By John Stevenson
With Spring Feelings, Misha Tsiganov maintains his position as one of the most swinging and resourceful pianists on today’s jazz scene.
The new recording, his second for the Dutch Criss Cross label, sees him extend the boundaries of the material covered in 2014’s dazzling outing, The Artistry of the Standard. Tsiganov, born in St Petersburg, Russia, arrived in America in 1991 for jazz studies at Boston’s Berklee College of Music. Since then, he has steadily built up a solid reputation Stateside and internationally, producing several albums of his own, and performing with a host of very important musicians such as the late Norman Hedman and Michael Brecker, Chico Freeman, Joe Chambers and Hendrik Meurkens.
Spring Feelings is reflective of a range of genres – Latin, funk, be-bop and hard-bop among them – which are constituent aspects of Tsiganov’s kaleidoscopic compositional palette. Take the swanky, bluesy original, “Blues for Gerry”, for instance. It’s a nod to Criss Cross label boss, Gerry Teekens, alternating between a 4/4 swing section and a groove-laden motif featuring the guttural sonorities of tenor saxophonist, Seamus Blake, and the lycra-tight time keeping of drummer Donald Edwards.
This illustrates the sure footed nature of the writing on this disc: the gentle bossa nova glide of Jumping Michael which foregrounds trumpeter Alex Sipiagin’s outstanding trumpet playing; the heartfelt balladry of October in Kiev; and the inventive orchestration of the title track – all examples of Misha’s affinities for imaginative melodicism.
The two Wayne Shorter compositions, Infant Eyes, and Yes or No, stand out on account of the way Misha has re-conceptualised them. They are also unshakeably anchored by the acoustic bass playing of Hans Glawischnig.

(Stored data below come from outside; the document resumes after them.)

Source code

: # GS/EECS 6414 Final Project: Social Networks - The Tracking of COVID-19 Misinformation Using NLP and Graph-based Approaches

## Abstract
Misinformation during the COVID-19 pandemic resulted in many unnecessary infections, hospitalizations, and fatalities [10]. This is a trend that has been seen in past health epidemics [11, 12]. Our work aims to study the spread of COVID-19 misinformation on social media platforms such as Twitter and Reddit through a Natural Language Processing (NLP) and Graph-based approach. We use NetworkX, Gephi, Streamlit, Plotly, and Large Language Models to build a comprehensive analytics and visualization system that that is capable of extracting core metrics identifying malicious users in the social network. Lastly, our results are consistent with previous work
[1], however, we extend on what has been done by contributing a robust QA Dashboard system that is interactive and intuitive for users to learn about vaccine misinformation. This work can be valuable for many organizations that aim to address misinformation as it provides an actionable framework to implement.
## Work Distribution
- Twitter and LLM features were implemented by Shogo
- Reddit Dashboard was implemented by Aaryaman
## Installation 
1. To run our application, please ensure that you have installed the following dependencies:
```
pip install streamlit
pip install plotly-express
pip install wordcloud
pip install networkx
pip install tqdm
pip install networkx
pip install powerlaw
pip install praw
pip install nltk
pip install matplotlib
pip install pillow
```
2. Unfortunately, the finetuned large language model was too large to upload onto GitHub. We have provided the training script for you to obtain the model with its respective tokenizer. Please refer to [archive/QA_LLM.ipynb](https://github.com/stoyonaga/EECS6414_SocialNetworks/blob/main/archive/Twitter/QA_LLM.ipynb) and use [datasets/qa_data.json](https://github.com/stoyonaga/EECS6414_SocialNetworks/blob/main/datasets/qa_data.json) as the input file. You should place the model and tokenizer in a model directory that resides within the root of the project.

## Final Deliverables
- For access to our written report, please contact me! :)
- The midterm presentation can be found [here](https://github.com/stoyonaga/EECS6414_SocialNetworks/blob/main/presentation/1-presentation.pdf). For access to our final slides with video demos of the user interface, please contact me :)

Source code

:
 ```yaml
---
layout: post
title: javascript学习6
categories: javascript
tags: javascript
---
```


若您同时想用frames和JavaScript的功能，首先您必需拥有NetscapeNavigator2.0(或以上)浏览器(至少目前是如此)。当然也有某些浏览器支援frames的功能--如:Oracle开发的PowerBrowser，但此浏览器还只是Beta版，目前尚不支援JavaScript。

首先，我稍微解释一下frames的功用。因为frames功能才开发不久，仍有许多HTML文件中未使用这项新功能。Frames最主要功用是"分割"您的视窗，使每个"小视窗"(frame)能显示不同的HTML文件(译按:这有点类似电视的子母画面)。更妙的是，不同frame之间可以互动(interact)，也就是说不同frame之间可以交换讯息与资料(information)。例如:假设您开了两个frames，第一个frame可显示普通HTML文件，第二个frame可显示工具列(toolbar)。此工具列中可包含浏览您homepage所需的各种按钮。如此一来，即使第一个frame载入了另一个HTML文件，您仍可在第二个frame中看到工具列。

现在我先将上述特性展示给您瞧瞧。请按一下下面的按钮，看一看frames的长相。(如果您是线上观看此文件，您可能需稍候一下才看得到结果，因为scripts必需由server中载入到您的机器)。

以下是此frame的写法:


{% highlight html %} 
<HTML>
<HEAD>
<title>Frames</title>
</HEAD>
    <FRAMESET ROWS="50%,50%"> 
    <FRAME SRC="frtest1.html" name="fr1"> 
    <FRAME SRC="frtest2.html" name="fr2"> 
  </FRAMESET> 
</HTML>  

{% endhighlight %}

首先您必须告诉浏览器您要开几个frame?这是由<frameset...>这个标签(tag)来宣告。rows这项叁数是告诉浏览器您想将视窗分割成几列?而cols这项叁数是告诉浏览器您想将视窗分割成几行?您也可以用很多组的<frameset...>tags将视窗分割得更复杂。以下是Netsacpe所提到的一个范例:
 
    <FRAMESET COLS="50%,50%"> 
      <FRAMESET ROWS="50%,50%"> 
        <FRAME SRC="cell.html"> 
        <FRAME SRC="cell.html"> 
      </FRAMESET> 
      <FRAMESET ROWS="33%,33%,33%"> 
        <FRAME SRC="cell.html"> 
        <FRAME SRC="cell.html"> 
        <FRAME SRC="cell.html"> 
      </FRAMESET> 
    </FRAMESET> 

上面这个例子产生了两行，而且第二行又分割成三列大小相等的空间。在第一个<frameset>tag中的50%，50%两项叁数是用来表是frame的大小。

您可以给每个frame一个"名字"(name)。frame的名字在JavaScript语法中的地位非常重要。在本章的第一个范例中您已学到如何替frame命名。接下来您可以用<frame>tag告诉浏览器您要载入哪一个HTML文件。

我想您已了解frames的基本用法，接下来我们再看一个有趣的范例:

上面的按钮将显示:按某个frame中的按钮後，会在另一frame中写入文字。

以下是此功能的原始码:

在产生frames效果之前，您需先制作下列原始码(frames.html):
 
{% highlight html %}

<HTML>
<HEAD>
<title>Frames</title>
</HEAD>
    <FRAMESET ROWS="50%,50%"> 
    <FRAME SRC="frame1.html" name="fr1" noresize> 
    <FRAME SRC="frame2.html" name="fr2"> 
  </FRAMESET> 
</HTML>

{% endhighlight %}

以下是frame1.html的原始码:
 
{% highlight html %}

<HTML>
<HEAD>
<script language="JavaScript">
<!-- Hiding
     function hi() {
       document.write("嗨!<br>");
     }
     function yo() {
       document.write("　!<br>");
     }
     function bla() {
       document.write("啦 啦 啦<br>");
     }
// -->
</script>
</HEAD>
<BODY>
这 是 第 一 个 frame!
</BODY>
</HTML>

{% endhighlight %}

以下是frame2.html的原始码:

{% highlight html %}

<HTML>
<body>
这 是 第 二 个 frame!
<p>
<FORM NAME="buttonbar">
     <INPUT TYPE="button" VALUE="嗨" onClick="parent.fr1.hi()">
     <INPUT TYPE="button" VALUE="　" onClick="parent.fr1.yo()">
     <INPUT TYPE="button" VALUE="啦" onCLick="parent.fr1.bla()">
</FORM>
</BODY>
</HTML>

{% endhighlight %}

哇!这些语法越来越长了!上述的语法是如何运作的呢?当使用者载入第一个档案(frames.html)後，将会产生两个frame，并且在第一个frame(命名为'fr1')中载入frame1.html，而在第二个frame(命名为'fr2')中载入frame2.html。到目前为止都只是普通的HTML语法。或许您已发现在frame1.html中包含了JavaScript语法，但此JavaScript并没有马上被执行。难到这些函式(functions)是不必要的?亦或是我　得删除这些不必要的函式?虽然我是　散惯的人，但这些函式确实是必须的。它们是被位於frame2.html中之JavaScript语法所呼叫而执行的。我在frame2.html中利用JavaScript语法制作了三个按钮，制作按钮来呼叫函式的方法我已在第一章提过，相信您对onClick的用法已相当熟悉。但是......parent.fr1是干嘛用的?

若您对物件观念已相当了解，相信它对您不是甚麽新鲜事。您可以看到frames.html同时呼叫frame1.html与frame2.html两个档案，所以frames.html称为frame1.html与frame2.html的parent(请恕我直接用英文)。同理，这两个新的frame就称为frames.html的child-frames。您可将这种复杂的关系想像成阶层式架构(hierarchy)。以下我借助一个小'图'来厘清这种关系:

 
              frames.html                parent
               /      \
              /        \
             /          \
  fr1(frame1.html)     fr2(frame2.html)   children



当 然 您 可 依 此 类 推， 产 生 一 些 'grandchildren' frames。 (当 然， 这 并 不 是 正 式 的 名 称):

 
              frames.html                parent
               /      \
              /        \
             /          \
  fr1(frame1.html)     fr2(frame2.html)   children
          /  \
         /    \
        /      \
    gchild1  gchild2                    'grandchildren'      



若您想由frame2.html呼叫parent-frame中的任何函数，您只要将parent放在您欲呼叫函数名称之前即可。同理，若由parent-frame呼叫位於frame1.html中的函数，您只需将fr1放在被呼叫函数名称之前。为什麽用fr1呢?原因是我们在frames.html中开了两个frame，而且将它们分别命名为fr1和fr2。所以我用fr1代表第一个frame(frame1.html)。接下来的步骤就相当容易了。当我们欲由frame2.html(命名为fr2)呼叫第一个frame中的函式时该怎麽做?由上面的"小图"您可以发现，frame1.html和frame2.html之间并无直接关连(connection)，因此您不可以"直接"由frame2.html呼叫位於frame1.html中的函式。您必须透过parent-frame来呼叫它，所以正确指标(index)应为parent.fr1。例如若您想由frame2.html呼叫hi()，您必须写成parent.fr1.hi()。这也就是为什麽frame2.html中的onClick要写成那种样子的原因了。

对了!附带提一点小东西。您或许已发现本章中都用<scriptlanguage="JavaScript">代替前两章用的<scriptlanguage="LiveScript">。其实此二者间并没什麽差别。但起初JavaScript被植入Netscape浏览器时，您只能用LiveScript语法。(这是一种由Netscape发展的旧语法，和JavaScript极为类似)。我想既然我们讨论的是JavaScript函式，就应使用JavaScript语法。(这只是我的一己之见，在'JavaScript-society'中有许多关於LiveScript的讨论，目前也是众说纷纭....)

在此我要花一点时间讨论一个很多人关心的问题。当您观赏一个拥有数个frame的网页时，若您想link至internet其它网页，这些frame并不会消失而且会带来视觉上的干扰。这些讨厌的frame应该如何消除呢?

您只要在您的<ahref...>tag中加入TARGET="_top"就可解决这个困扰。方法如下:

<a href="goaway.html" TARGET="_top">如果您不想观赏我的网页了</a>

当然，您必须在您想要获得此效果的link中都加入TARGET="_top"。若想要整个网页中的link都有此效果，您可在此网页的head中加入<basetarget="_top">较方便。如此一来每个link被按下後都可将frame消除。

What comes across clearly, especially in Schwartz and Dietz’s You and the Night and the Music and Weisman, Wayne and Garrett’s The Night Has a Thousand Eyes, is a willingness to step out of the box and take creative risks with the jazz chestnuts, breathing new life into old material, and ultimately taking the improvisatory tradition to new audiences.